Albuquerque's fleet sailed from Goa, India, on 18 February 1513, and consisted of 20 ships manned by 1,700 Portuguese and 800 allied natives of Malabar. The fleet arrived at Socotra Island. The captains deliberated on how to approach Aden. Some of Albuquerque's chiefs suggested an attempt at negotiated surrender while others pressed for an immediate attack. Albuquerque chose the latter option, believing that negotiations would give the inhabitants time to strengthen their defences or obtain reinforcements from elsewhere. Before dawn on Easter Sunday (26 March), the Portuguese commandeered some landing barges in the harbour, ferried their men ashore, and began their siege on Aden. They captured an outwork, where many defenders were slain and 39 pieces of ordnance were captured. However, they were later repulsed and suffered high casualties. The overall attack failed, with the scaling ladders collapsing under the weight of the men trying to mount them. This left some of the Portuguese trapped in isolation atop the wall. According to Albuquerque's biographer son, the attack was abandoned after all their scaling ladders broke. By midday, Albuquerque and his men withdrew to their ships. After plundering and burning the vessels in the harbour, and cannonading the town, the fleet sailed towards the Red Sea.

== Aftermath ==
Albuquerque stated: "I think that if I had reconnoitred Aden first, I would not have launched our attack where I did." The failure to capture Aden significantly undermined his strategy.

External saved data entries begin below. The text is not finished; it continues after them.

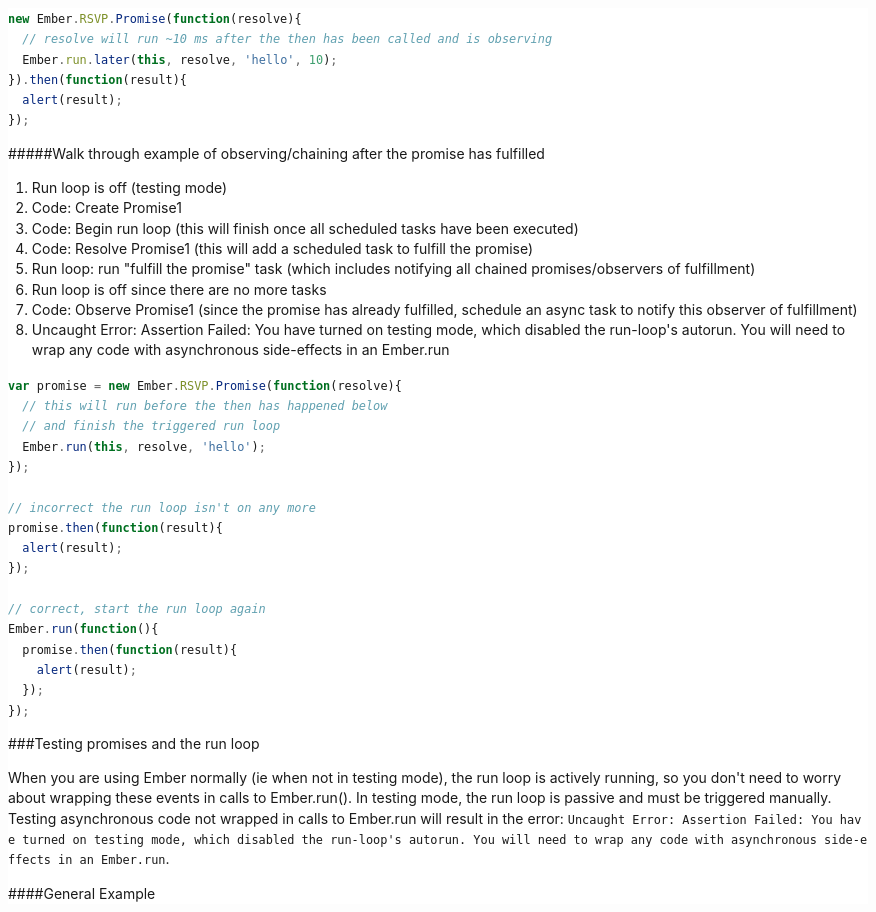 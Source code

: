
 ```javascript
new Ember.RSVP.Promise(function(resolve){
  // resolve will run ~10 ms after the then has been called and is observing
  Ember.run.later(this, resolve, 'hello', 10);
}).then(function(result){
  alert(result);
});
```


#####Walk through example of observing/chaining after the promise has fulfilled

1. Run loop is off (testing mode)
2. Code: Create Promise1
4. Code: Begin run loop (this will finish once all scheduled tasks have been executed)
5. Code: Resolve Promise1 (this will add a scheduled task to fulfill the promise)
6. Run loop: run "fulfill the promise" task (which includes notifying all chained promises/observers of fulfillment)
7. Run loop is off since there are no more tasks
8. Code: Observe Promise1 (since the promise has already fulfilled, schedule an async task to notify this observer of fulfillment)
9. Uncaught Error: Assertion Failed: You have turned on testing mode, which disabled the run-loop's autorun. You will need to wrap any code with asynchronous side-effects in an Ember.run

```javascript
var promise = new Ember.RSVP.Promise(function(resolve){
  // this will run before the then has happened below
  // and finish the triggered run loop
  Ember.run(this, resolve, 'hello');
});

// incorrect the run loop isn't on any more
promise.then(function(result){
  alert(result);
});

// correct, start the run loop again
Ember.run(function(){
  promise.then(function(result){
    alert(result);
  });
});
```

###Testing promises and the run loop

When you are using Ember normally (ie when not in testing mode), the run loop is actively running, so you don't need to worry about wrapping these events in calls to Ember.run(). In testing mode, the run loop is passive and must be triggered manually.  Testing asynchronous code not wrapped in calls to Ember.run will result in the error: `Uncaught Error: Assertion Failed: You have turned on testing mode, which disabled the run-loop's autorun. You will need to wrap any code with asynchronous side-effects in an Ember.run`.

####General Example
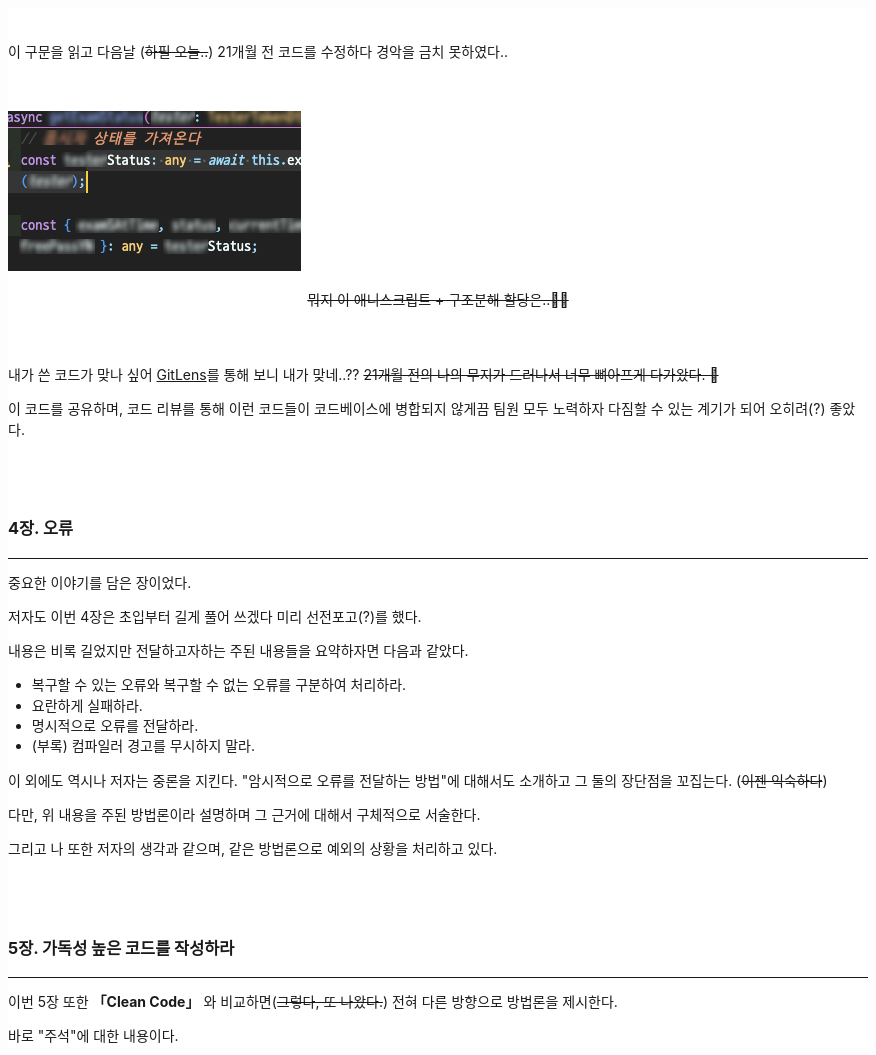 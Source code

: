 <br>

이 구문을 읽고 다음날 (<del>하필 오늘..</del>) 21개월 전 코드를 수정하다 경악을 금치 못하였다..

<br>

![img3.png](img3.png)
<center><del>뭐지 이 애니스크립트 + 구조분해 할당은..😮‍💨</del></center><br>

<br>

내가 쓴 코드가 맞나 싶어 <a href="https://www.gitkraken.com/gitlens" target="_blank">GitLens</a>를 통해 보니 내가 맞네..?? <del>21개월 전의 나의 무지가 드러나서 너무 뼈아프게 다가왔다. 🥲</del>

이 코드를 공유하며, 코드 리뷰를 통해 이런 코드들이 코드베이스에 병합되지 않게끔 팀원 모두 노력하자 다짐할 수 있는 계기가 되어 오히려(?) 좋았다.

<br>
<br>

### 4장. 오류

---

중요한 이야기를 담은 장이었다.

저자도 이번 4장은 초입부터 길게 풀어 쓰겠다 미리 선전포고(?)를 했다.

내용은 비록 길었지만 전달하고자하는 주된 내용들을 요약하자면 다음과 같았다.

- 복구할 수 있는 오류와 복구할 수 없는 오류를 구분하여 처리하라.
- 요란하게 실패하라.
- 명시적으로 오류를 전달하라.
- (부록) 컴파일러 경고를 무시하지 말라.

이 외에도 역시나 저자는 중론을 지킨다. "암시적으로 오류를 전달하는 방법"에 대해서도 소개하고 그 둘의 장단점을 꼬집는다. (<del>이젠 익숙하다</del>)

다만, 위 내용을 주된 방법론이라 설명하며 그 근거에 대해서 구체적으로 서술한다.

그리고 나 또한 저자의 생각과 같으며, 같은 방법론으로 예외의 상황을 처리하고 있다.

<br>
<br>

### 5장. 가독성 높은 코드를 작성하라

---

이번 5장 또한 **「Clean Code」** 와 비교하면(<del>그렇다, 또 나왔다.</del>) 전혀 다른 방향으로 방법론을 제시한다.

바로 "주석"에 대한 내용이다.
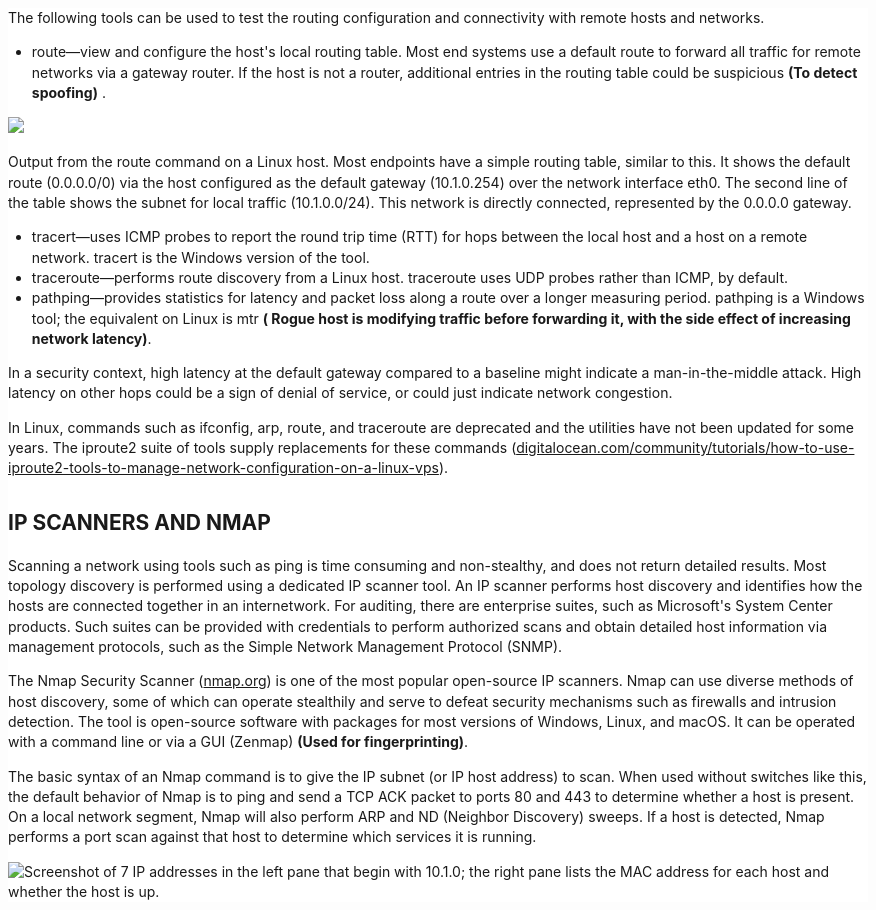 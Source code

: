 The following tools can be used to test the routing configuration and connectivity with remote hosts and networks.

-   route—view and configure the host's local routing table. Most end systems use a default route to forward all traffic for remote networks via a gateway router. If the host is not a router, additional entries in the routing table could be suspicious **(To detect spoofing)** .

![](https://s3.amazonaws.com/wmx-api-production/courses/5731/images/8872-1599771794749.png)

Output from the route command on a Linux host. Most endpoints have a simple routing table, similar to this. It shows the default route (0.0.0.0/0) via the host configured as the default gateway (10.1.0.254) over the network interface eth0. The second line of the table shows the subnet for local traffic (10.1.0.0/24). This network is directly connected, represented by the 0.0.0.0 gateway.

-   tracert—uses ICMP probes to report the round trip time (RTT) for hops between the local host and a host on a remote network. tracert is the Windows version of the tool.
-   traceroute—performs route discovery from a Linux host. traceroute uses UDP probes rather than ICMP, by default.
-   pathping—provides statistics for latency and packet loss along a route over a longer measuring period. pathping is a Windows tool; the equivalent on Linux is mtr  **( Rogue host is modifying traffic before forwarding it, with the side effect of increasing network latency)**.

In a security context, high latency at the default gateway compared to a baseline might indicate a man-in-the-middle attack. High latency on other hops could be a sign of denial of service, or could just indicate network congestion.

In Linux, commands such as ifconfig, arp, route, and traceroute are deprecated and the utilities have not been updated for some years. The iproute2 suite of tools supply replacements for these commands ([digitalocean.com/community/tutorials/how-to-use-iproute2-tools-to-manage-network-configuration-on-a-linux-vps](https://www.digitalocean.com/community/tutorials/how-to-use-iproute2-tools-to-manage-network-configuration-on-a-linux-vps)).
## IP SCANNERS AND NMAP

Scanning a network using tools such as ping is time consuming and non-stealthy, and does not return detailed results. Most topology discovery is performed using a dedicated IP scanner tool. An IP scanner performs host discovery and identifies how the hosts are connected together in an internetwork. For auditing, there are enterprise suites, such as Microsoft's System Center products. Such suites can be provided with credentials to perform authorized scans and obtain detailed host information via management protocols, such as the Simple Network Management Protocol (SNMP).

The Nmap Security Scanner ([nmap.org](https://nmap.org/)) is one of the most popular open-source IP scanners. Nmap can use diverse methods of host discovery, some of which can operate stealthily and serve to defeat security mechanisms such as firewalls and intrusion detection. The tool is open-source software with packages for most versions of Windows, Linux, and macOS. It can be operated with a command line or via a GUI (Zenmap) **(Used for fingerprinting)**.

The basic syntax of an Nmap command is to give the IP subnet (or IP host address) to scan. When used without switches like this, the default behavior of Nmap is to ping and send a TCP ACK packet to ports 80 and 443 to determine whether a host is present. On a local network segment, Nmap will also perform ARP and ND (Neighbor Discovery) sweeps. If a host is detected, Nmap performs a port scan against that host to determine which services it is running.

![Screenshot of 7 IP addresses in the left pane that begin with 10.1.0; the right pane lists the MAC address for each host and whether the host is up.](https://s3.amazonaws.com/wmx-api-production/courses/5731/images/1833-1599771794816.png)
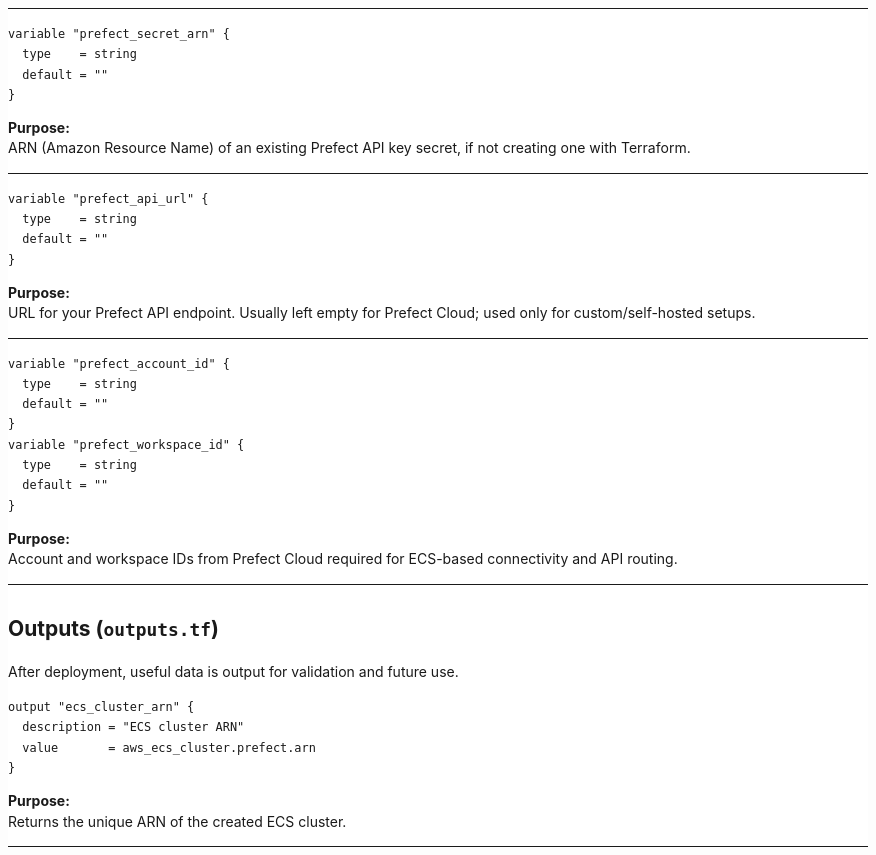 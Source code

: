 ***

```hcl
variable "prefect_secret_arn" {
  type    = string
  default = ""
}
```
**Purpose:**  
ARN (Amazon Resource Name) of an existing Prefect API key secret, if not creating one with Terraform.

***

```hcl
variable "prefect_api_url" {
  type    = string
  default = ""
}
```
**Purpose:**  
URL for your Prefect API endpoint. Usually left empty for Prefect Cloud; used only for custom/self-hosted setups.

***

```hcl
variable "prefect_account_id" {
  type    = string
  default = ""
}
variable "prefect_workspace_id" {
  type    = string
  default = ""
}
```
**Purpose:**  
Account and workspace IDs from Prefect Cloud required for ECS-based connectivity and API routing.

***

## Outputs (`outputs.tf`)

After deployment, useful data is output for validation and future use.

```hcl
output "ecs_cluster_arn" {
  description = "ECS cluster ARN"
  value       = aws_ecs_cluster.prefect.arn
}
```
**Purpose:**  
Returns the unique ARN of the created ECS cluster.

***
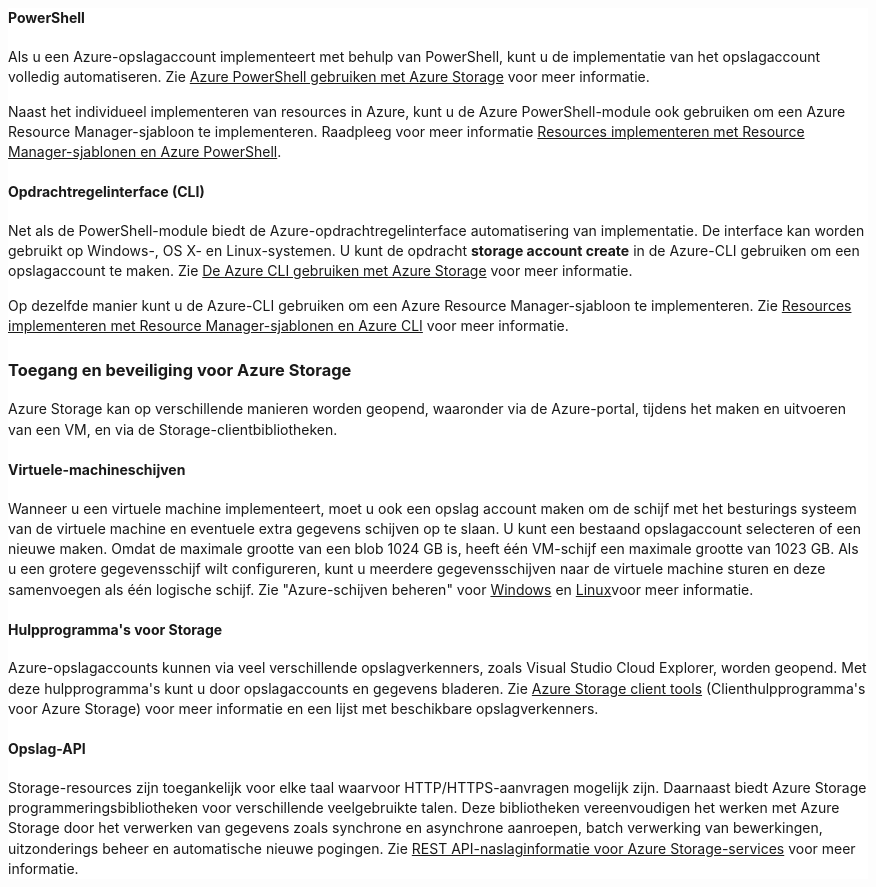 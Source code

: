 #### <a name="powershell"></a>PowerShell

Als u een Azure-opslagaccount implementeert met behulp van PowerShell, kunt u de implementatie van het opslagaccount volledig automatiseren. Zie [Azure PowerShell gebruiken met Azure Storage](/powershell/module/az.storage/) voor meer informatie.

Naast het individueel implementeren van resources in Azure, kunt u de Azure PowerShell-module ook gebruiken om een Azure Resource Manager-sjabloon te implementeren. Raadpleeg voor meer informatie [Resources implementeren met Resource Manager-sjablonen en Azure PowerShell](../../azure-resource-manager/templates/deploy-powershell.md).

#### <a name="command-line-interface-cli"></a>Opdrachtregelinterface (CLI)

Net als de PowerShell-module biedt de Azure-opdrachtregelinterface automatisering van implementatie. De interface kan worden gebruikt op Windows-, OS X- en Linux-systemen. U kunt de opdracht **storage account create** in de Azure-CLI gebruiken om een opslagaccount te maken. Zie [De Azure CLI gebruiken met Azure Storage](../../storage/blobs/storage-quickstart-blobs-cli.md) voor meer informatie.

Op dezelfde manier kunt u de Azure-CLI gebruiken om een Azure Resource Manager-sjabloon te implementeren. Zie [Resources implementeren met Resource Manager-sjablonen en Azure CLI](../../azure-resource-manager/templates/deploy-cli.md) voor meer informatie.

### <a name="access-and-security-for-azure-storage"></a>Toegang en beveiliging voor Azure Storage

Azure Storage kan op verschillende manieren worden geopend, waaronder via de Azure-portal, tijdens het maken en uitvoeren van een VM, en via de Storage-clientbibliotheken.

#### <a name="virtual-machine-disks"></a>Virtuele-machineschijven

Wanneer u een virtuele machine implementeert, moet u ook een opslag account maken om de schijf met het besturings systeem van de virtuele machine en eventuele extra gegevens schijven op te slaan. U kunt een bestaand opslagaccount selecteren of een nieuwe maken. Omdat de maximale grootte van een blob 1024 GB is, heeft één VM-schijf een maximale grootte van 1023 GB. Als u een grotere gegevensschijf wilt configureren, kunt u meerdere gegevensschijven naar de virtuele machine sturen en deze samenvoegen als één logische schijf. Zie "Azure-schijven beheren" voor [Windows](../../virtual-machines/windows/tutorial-manage-data-disk.md) en [Linux](../../virtual-machines/linux/tutorial-manage-disks.md)voor meer informatie.

#### <a name="storage-tools"></a>Hulpprogramma's voor Storage

Azure-opslagaccounts kunnen via veel verschillende opslagverkenners, zoals Visual Studio Cloud Explorer, worden geopend. Met deze hulpprogramma's kunt u door opslagaccounts en gegevens bladeren. Zie [Azure Storage client tools](../../storage/common/storage-explorers.md) (Clienthulpprogramma's voor Azure Storage) voor meer informatie en een lijst met beschikbare opslagverkenners.

#### <a name="storage-api"></a>Opslag-API

Storage-resources zijn toegankelijk voor elke taal waarvoor HTTP/HTTPS-aanvragen mogelijk zijn. Daarnaast biedt Azure Storage programmeringsbibliotheken voor verschillende veelgebruikte talen. Deze bibliotheken vereenvoudigen het werken met Azure Storage door het verwerken van gegevens zoals synchrone en asynchrone aanroepen, batch verwerking van bewerkingen, uitzonderings beheer en automatische nieuwe pogingen. Zie [REST API-naslaginformatie voor Azure Storage-services](/rest/api/storageservices/Azure-Storage-Services-REST-API-Reference) voor meer informatie.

Without a base of operations at the mouth of the Red Sea, it was impossible for the Portuguese to prevent spices being shipped to Egypt and the Mediterranean by the traditional route. The Crown's ability to enforce a trade monopoly in the Indian Ocean had been fatally damaged. Alarmed by the Portuguese threat, the Mamluks occupied the Yemeni Tihamah and attempted to capture Aden but failed. The Portuguese launched a second attack but also failed. Aden finally fell in 1538 to Suleiman Pasha, the commander of a large Ottoman fleet. Under Ottoman control, Aden was valued primarily as a barrier to European penetration of the holy cities rather than as an entrepôt for trade.